The first half unfolded like a dull sparring match. Cincinnati’s makeshift lineup, forced by injuries and fresh transfer turnover, struggled to stitch together meaningful sequences. Alvas Powell and Brad Smith, pressed into wingback duty after DeAndre Yedlin’s transfer and Luca Orellano’s injury, looked serviceable at best — but the attack was toothless. Three shots on target all night told the story.
New York smelled the opening. Pascal Jansen’s side wasn’t flashy, but they were disciplined. Alonso Martínez’s 55th-minute strike was the dagger — he torched three defenders in a straight-up footrace before slotting calmly past Roman Celentano. It wasn’t just a goal, it was a flex: NYCFC had the legs, the composure, and the intent. Cincinnati never found an answer.
When the collective struggles, it’s not fair to hang one guy — Noonan admitted “our whole team struggled” — but it’s hard not to point out how little spark came from Cincinnati’s front line.
Martínez’s goal changed everything. Until that strike, the match was cagey but balanced, like two teams shadowboxing. Once NYCFC scored, the script flipped: Cincinnati had no second act.
It wasn’t just conceding — it was how. Three defenders beaten in open grass at home, by a team fighting for eighth place, in a supposed Shield-chasing season. That sequence felt like a flashing neon sign: this version of FCC isn’t sharp enough.
The bigger picture hurts more than the 1–0 scoreline. Dropping from second to third in the Shield race with just six games left shifts the entire narrative. San Diego and others now see vulnerability.
Pat Noonan’s squad isn’t at full strength — Miles Robinson sidelined, Orellano missing, and new arrivals not yet integrated — but excuses don’t carry much weight when you’re supposed to be MLS’s elite. TQL is supposed to be a fortress. Instead, it’s starting to look like an open house.

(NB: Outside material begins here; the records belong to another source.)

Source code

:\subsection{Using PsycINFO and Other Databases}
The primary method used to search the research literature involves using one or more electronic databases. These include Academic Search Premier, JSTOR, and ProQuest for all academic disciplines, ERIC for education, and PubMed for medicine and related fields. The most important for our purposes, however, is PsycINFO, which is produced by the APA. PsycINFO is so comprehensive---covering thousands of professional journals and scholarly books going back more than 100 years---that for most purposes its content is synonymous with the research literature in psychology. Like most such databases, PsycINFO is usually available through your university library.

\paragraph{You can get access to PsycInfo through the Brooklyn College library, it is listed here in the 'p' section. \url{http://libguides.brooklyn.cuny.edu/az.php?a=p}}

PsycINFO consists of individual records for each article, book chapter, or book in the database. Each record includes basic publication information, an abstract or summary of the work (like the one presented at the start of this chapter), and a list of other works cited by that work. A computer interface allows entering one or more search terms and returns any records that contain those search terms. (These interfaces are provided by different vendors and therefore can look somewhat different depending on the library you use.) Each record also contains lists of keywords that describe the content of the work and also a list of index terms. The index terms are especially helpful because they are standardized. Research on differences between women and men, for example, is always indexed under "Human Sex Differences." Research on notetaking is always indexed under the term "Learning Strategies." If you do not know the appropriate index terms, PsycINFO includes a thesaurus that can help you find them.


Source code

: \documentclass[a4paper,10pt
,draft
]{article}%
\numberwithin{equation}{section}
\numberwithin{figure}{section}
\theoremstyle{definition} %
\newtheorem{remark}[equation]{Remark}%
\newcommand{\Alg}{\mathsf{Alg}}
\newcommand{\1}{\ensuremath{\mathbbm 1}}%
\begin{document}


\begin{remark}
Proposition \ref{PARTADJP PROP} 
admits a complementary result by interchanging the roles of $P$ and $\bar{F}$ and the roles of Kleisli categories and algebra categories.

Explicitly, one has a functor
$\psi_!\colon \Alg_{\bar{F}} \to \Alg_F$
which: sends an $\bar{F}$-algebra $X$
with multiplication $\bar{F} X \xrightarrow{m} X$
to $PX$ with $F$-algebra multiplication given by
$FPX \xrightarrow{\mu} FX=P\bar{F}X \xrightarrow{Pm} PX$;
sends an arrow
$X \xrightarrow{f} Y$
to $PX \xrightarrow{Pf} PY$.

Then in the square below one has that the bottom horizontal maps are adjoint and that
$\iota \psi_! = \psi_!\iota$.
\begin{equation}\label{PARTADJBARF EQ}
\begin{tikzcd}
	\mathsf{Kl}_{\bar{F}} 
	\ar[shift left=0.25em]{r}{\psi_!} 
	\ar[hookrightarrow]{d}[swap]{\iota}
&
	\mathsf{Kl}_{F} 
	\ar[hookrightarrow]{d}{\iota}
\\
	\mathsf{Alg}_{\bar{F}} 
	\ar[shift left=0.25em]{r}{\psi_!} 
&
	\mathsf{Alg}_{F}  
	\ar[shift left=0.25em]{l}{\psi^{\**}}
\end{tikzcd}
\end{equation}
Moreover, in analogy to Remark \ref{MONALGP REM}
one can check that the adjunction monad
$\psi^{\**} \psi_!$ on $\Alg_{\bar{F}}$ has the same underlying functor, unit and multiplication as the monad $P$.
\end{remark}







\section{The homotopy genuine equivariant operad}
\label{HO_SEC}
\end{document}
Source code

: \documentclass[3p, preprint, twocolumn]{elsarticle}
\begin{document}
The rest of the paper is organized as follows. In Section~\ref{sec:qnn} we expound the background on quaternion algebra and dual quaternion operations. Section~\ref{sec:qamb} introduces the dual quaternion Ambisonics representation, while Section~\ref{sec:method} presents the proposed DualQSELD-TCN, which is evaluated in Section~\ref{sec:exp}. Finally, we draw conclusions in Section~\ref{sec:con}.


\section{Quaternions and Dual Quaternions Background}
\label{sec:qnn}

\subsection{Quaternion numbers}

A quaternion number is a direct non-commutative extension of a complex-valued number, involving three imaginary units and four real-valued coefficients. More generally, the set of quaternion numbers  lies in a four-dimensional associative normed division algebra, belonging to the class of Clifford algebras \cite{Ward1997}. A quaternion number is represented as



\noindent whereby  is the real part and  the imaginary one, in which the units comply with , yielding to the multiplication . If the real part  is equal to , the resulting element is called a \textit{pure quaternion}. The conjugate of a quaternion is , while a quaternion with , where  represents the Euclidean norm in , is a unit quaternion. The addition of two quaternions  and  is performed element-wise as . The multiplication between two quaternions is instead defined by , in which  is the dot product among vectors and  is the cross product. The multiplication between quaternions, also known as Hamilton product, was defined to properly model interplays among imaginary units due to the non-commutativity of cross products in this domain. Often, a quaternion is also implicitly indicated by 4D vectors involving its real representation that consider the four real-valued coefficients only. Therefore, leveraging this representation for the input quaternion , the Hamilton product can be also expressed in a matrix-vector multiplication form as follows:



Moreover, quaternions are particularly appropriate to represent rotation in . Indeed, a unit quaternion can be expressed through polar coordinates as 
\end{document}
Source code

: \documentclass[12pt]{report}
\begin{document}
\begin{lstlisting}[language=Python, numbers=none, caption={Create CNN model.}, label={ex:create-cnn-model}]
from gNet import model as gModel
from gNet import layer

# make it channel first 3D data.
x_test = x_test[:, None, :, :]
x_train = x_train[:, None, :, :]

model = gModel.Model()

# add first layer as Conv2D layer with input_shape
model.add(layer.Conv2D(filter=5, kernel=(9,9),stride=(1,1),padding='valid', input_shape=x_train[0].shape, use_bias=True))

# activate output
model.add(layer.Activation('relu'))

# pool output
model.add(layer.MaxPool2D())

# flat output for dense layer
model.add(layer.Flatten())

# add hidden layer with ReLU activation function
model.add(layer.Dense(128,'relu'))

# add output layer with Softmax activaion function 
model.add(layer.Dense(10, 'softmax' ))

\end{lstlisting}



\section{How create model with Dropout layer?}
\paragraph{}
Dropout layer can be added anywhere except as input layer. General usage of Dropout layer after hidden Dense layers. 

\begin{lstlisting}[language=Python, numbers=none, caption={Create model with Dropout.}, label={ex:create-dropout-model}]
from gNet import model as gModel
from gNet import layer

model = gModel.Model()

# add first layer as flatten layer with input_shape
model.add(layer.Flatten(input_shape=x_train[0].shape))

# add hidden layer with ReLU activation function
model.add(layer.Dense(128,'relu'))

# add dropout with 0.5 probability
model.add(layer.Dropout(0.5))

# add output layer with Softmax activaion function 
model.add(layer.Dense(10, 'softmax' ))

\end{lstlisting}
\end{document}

The silver lining? Reinforcements are here. The transfer window brought back Brenner (on loan from Udinese, cue the fan nostalgia), Dominik Marczuk, Ayoub Jabbari, Samuel Gidi, and Ender Echenique. Only Echenique featured Saturday, but the depth chart looks very different heading into the stretch run. Once the pieces click, this team could go from flat to frightening in a matter of weeks.
The loss to NYCFC doesn’t doom Cincinnati, but it raises the stakes of every remaining match. Five wins in their last seven would’ve broken their single-season record — now that cushion is gone. Every dropped point is magnified in the Shield race and playoff seeding.
Next up? The Philadelphia Union on August 30, another heavyweight clash at TQL. Lose again at home, and the whispers about “maybe FCC peaked in 2023” will get louder. Win, and Saturday’s dud becomes a footnote.
Cincinnati had the stage Saturday night, the crowd, the roster hype, the chants. Instead, they played like a team searching for its identity mid-season rather than cementing itself as a Shield favorite. Alonso Martínez ran right through them — literally — and reminded MLS that the Orange and Blue are beatable, even in their own house.
It’s not panic time yet, but let’s be honest: this wasn’t just “a loss.” It was the kind of night that forces a reality check. Supporters’ Shield contenders don’t drop lifeless performances at home in late August.
The season’s final act is still unwritten, and Brenner’s return alone will keep fans buzzing. But for now, the only buzz coming out of TQL Stadium is the hum of frustration — and the sound of NYCFC walking out with all three points.